Pero además de por exceso, el miedo puede ser igualmente mal
gestionado por defecto. Vivir sin miedo está muy bien en las
canciones, pero es poco práctico en la realidad porque tiende a
hacer la vida del sujeto bastante más corta. Ante una amenaza real
conviene no quedar paralizado (exceso de miedo), pero es igualmente
imprudente hacer como si no existiera (defecto).
Sin
embargo, resulta que eso es exactamente lo que hacemos en el siglo
XXI respecto al peligro de las armas nucleares. Preferimos ignorarlo.

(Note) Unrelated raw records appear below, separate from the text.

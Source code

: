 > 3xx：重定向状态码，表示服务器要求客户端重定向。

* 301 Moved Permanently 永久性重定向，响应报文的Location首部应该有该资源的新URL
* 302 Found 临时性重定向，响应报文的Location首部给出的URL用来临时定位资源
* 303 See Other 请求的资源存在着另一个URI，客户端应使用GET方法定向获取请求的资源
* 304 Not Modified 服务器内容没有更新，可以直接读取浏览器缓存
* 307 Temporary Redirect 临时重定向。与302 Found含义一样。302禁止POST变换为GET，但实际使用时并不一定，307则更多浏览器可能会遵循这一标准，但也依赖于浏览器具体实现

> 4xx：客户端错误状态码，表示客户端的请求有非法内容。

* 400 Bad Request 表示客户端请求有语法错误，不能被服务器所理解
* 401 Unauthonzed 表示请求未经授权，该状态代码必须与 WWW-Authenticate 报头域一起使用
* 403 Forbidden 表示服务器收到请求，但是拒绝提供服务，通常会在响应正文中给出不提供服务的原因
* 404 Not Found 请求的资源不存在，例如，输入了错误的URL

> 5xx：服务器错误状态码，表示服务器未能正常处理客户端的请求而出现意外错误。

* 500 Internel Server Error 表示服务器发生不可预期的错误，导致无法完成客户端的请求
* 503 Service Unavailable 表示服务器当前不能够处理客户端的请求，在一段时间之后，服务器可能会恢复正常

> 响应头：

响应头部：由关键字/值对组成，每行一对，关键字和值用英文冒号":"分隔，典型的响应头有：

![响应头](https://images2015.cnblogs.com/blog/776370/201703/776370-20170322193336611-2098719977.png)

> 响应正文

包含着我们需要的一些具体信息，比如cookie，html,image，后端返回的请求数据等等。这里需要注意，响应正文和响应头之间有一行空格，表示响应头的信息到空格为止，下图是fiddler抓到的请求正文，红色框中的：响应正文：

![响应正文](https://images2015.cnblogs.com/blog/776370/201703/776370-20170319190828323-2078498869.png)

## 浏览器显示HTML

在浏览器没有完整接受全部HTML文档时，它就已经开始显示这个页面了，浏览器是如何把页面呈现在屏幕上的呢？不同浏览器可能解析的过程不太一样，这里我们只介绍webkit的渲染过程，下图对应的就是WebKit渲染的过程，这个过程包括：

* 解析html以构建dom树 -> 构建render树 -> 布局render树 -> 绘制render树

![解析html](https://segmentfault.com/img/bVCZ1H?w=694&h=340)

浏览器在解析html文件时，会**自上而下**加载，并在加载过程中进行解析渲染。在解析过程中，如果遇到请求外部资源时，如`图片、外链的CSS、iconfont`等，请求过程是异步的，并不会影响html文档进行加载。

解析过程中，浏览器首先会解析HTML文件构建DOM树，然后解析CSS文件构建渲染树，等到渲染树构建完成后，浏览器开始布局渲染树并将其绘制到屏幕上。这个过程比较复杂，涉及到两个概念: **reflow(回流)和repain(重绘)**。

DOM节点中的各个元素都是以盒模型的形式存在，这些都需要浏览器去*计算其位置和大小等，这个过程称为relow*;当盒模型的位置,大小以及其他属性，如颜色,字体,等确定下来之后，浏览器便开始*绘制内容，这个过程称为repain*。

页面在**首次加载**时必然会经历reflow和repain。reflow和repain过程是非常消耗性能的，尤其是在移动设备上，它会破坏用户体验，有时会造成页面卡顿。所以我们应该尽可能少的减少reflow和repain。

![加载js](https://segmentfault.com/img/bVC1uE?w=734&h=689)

Peor aún, tendemos a ridiculizarlo. Así, vemos como algo curioso y
exagerado los ejercicios en los colegios de Estados Unidos ante un
ataque nuclear. Los hongos procedentes de las detonaciones nos
remiten a un mundo en blanco y negro lejano del nuestro en
cibercolorines.
En
el mundo hay unas 15.000 bombas nucleares listas para ser utilizadas
en cualquier momento. No en un futuro distópico y apocalíptico,
sino en los próximos minutos. Suena exagerado, ¿verdad? Centrémonos
por ejemplo en la democracia más poderosa del mundo. Lo último que
le cede un presidente de Estados Unidos a su sucesor son los códigos
de lanzamiento de 1.800 bombas nucleares listas para utilizar en el
acto y otras 6.500 utilizables en un plazo relativamente corto. El
presidente no se separa jamás del código porque en el caso de que
los sistemas de Defensa detecten -o peor, crean que detectan- un
ataque, apenas dispone de unos siete minutos para tomar una decisión.
Solo hay dos opciones: dispara sus misiles o no. ¿Qué hará ante el
convencimiento de que millones de sus conciudadanos van a morir en
apenas segundos? ¿Responder con otra oleada de destrucción total o
resignarse? Mejor que nunca tenga ese dilema.
Todas
las potencias nucleares tienen códigos de seguridad similares. No
por bondad, sino para evitar que un accidente nos devuelva a todos a
la Edad de Piedra. El problema es que vivimos una modernización sin
precedentes del arsenal atómico. Los tratados de no proliferación
son considerados un resquicio del pasado y los demás vivimos como si
el peligro nuclear no existiera. Hablamos de cambio climático,
pandemias e inteligencia artificial y, mientras lo hacemos, miles de
personas en todo el mundo están listas para una guerra nuclear en
los próximos minutos. Pero esto se ignora. Tal vez debería volver a
la agenda política. No por miedo, sino por prudencia.
Fuentes:
Jorge Marirrodriga, Un poquito de prudencia nuclear, 24 febrero 2020, El País.
La obra de arte que ilustra esta entrada es "Castle Bravo", del artista Martin Breedlove. La Operación Castle fue una serie de pruebas nucleares de alta energía, que Estados Unidos realizó en el atolón de Bikini en marzo de 1954.